According to Little’s Law, the probability of a queuing centre being utilised is calculated by dividing the Utilisation (throughput x service time) by the number of queuing centres. The other concept to be introduced is Residence Time. Residence Time is the total time you spend in the system. In this case, this is the time you spend waiting to get to the coffee machine in addition to how long it takes you to make the coffee. All figures used in the calculations are based on averages taken at peak load.
According to the calculations, we are waiting (W) for 8.5181minutes which is fairly close to the observation of spending ‘about eight minutes’ in the queue.
Two things are in play here with the application of Little’s Law: the larger the value of q becomes, the lower the probability of Utilisation – that is, the less chance there is that the coffee machine you are going to will be used.
The second thing is that lower the probability of a coffee machine being used, the lower your Residence Time and the lower your Wait Time.
It’s tempting to assume then that the more coffee machines you have, the less time you’ll spend queuing. And that is true, up to a point. Fortunately, implementing the calculations in Excel is pretty simple and quickly shows that the relationship between the number of coffee machines and the residence time isn’t linear:
Looking at the actual numbers from calculating out the variables, the biggest drops in our Residence Time occur when we go from one to two coffee machines and then from two to three. Every additional machine after that shows a diminishing return:
|Coffee Machines||Load (p=U/m)||R (minutes)||W (W=R-S) (minutes)|
The more Service Centres (m) you have, the closer your Residence Time gets to your Service Time – until eventually there is no queuing at peak. Practically though, when you are looking at dropping several thousand on a coffee machine, it’s a good idea to look at where the return in saved time is outweighed by the cost. Adding more hardware to a problem will help, but only up to a point. With our coffee machines, adding another one machine will help considerably. After that, you’re probably better to look at making the coffee-making process itself more efficient and reduce the time it takes to grind, brew and pour to cut down on the 1.59 minutes that we are always going to be in the system for (implement the model in Excel and change the Service Time up and down. The results are quite surprising).

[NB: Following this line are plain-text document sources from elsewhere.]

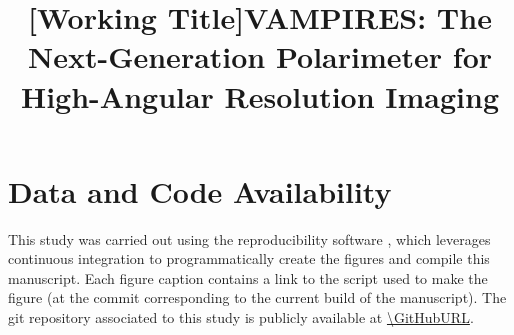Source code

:\documentclass[twocolumn]{aastex631}
\begin{document}
\title{[Working Title]VAMPIRES: The Next-Generation Polarimeter for High-Angular Resolution Imaging}

\begin{abstract}
    
\end{abstract}













\software{}



\appendix



\section{Data and Code Availability}
This study was carried out using the reproducibility software \href{https://github.com/showyourwork/showyourwork}{\showyourwork} \citep{luger_mapping_2021}, which leverages continuous integration to programmatically create the figures and compile this manuscript. Each figure caption contains a link to the script used to make the figure (at the commit corresponding to the current build of the manuscript). The git repository associated to this study is publicly available at \url{\GitHubURL}.
\end{document}
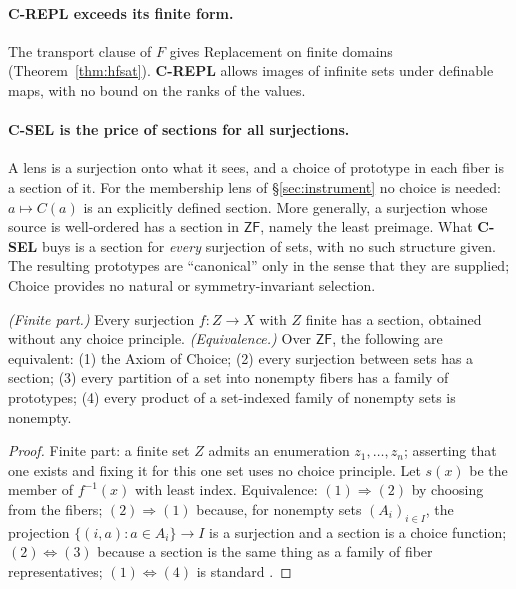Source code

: \paragraph{C-REPL exceeds its finite form.} The transport clause of $F$ gives Replacement on
finite domains (Theorem~\ref{thm:hfsat}). \textbf{C-REPL} allows images of infinite sets under
definable maps, with no bound on the ranks of the values.

\paragraph{C-SEL is the price of sections for all surjections.} A lens is a surjection onto what
it sees, and a choice of prototype in each fiber is a section of it. For the membership lens of
\S\ref{sec:instrument} no choice is needed: $a\mapsto C(a)$ is an explicitly defined section.
More generally, a surjection whose source is well-ordered has a section in $\mathsf{ZF}$, namely
the least preimage. What \textbf{C-SEL} buys is a section for \emph{every} surjection of sets,
with no such structure given. The resulting prototypes are ``canonical'' only in the sense that
they are supplied; Choice provides no natural or symmetry-invariant selection.

\begin{theorem}\label{thm:choice}
\emph{(Finite part.)} Every surjection $f\colon Z\to X$ with $Z$ finite has a section, obtained
without any choice principle. \emph{(Equivalence.)} Over $\mathsf{ZF}$, the following are
equivalent: \textup{(1)} the Axiom of Choice; \textup{(2)} every surjection between sets has a
section; \textup{(3)} every partition of a set into nonempty fibers has a family of prototypes;
\textup{(4)} every product of a set-indexed family of nonempty sets is nonempty.
\end{theorem}

\begin{proof}
Finite part: a finite set $Z$ admits an enumeration $z_1,\dots,z_n$; asserting that one exists and
fixing it for this one set uses no choice principle. Let $s(x)$ be the member of $f^{-1}(x)$ with
least index. Equivalence: $(1)\Rightarrow(2)$ by choosing from the fibers; $(2)\Rightarrow(1)$
because, for nonempty sets $(A_i)_{i\in I}$, the projection $\{(i,a):a\in A_i\}\to I$ is a
surjection and a section is a choice function; $(2)\Leftrightarrow(3)$ because a section is the
same thing as a family of fiber representatives; $(1)\Leftrightarrow(4)$ is standard
\citep{Jech1973}.
\end{proof}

The same applies to computer systems. Sure, adding more hardware will probably help in the sense that it will buy you more time before you hit contention for resources. But there is a trade-off in terms of cost and efficiency. A poorly written query, a badly indexed database or a host of expensive out-of-process calls to different components will benefit more from tuning than throwing more servers, CPU and memory at the problem – and it will be cheaper and hopefully more scalable in the long run.
As a final thought, we did get another coffee machine and sure enough the Residence Time in the system dropped considerably – as predicted by the model. Until that is, we realised that it makes really, really bad coffee.